De raadsvrouw van de verdachte heeft ter terechtzitting in hoger beroep naar voren gebracht dat
de zaak dient te worden teruggewezen naar de politierechter, aangezien het verzet tijdig is ingesteld en derhalve wel ontvankelijk is. Zij heeft hiertoe aangevoerd dat er een aanvullend proces-verbaal van bevindingen is opgemaakt op 13 oktober 2016 waaruit blijkt dat aan de verdachte bij zijn heenzending – anders dan in het proces-verbaal van 31 mei 2014 is opgenomen – geen strafbeschikking is uitgereikt.
De advocaat-generaal heeft zich ter terechtzitting in hoger beroep geconcludeerd dat het verzet ontvankelijk is.
Het hof overweegt als volgt. Tot de stukken van het dossier behoort een proces-verbaal van bevindingen van verbalisant [verbalisant] van 13 oktober 2016, waaruit blijkt dat aan de verdachte tijdens zijn heenzending op 31 mei 2014 geen strafbeschikking is uitgereikt. Ook is niet komen vast te staan dat de verdachte op een andere wijze eerder dan 2 juni 2014 kennis heeft gekregen van de strafbeschikking. Hieruit moet worden afgeleid dat de verdachte tijdig verzet heeft ingesteld tegen de strafbeschikking, zodat de beslissing van de politierechter om het verzetschrift van de verdachte niet-ontvankelijk te verklaren achteraf bezien onjuist was.
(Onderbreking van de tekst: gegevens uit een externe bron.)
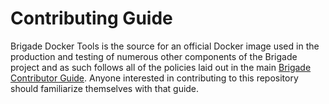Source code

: # Contributing Guide

Brigade Docker Tools is the source for an official Docker image used in the
production and testing of numerous other components of the Brigade project and
as such follows all of the policies laid out in the main
[Brigade Contributor Guide](https://docs.brigade.sh/topics/contributor-guide/).
Anyone interested in contributing to this repository should familiarize
themselves with that guide.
Het hof zal - gezien hetgeen hiervoor is overwogen - het vonnis van de politierechter vernietigen.
Nu de rechter in eerste aanleg niet op de hoofdzaak heeft beslist en de raadsvrouw van de verdachte terugwijzing heeft verlangd zal het hof, gelet op artikel 423, tweede lid Wetboek van Strafvordering
de zaak terugwijzen naar de politierechter van de rechtbank Amsterdam.

BESLISSING

Het hof:
Vernietigt het vonnis waarvan beroep en doet opnieuw recht:
Wijst de zaak terug naar de rechtbank Amsterdam ter zake van het ten laste gelegde, teneinde met inachtneming van dit arrest recht te doen.
Dit arrest is gewezen door de meervoudige strafkamer van het gerechtshof Amsterdam, waarin zitting hadden mr. J.W. Moors, mr. S. Clement en mr. H.W.J. de Groot, in tegenwoordigheid van
G.J. van Klompenburg, griffier, en is uitgesproken op de openbare terechtzitting van dit gerechtshof van 20 oktober 2016.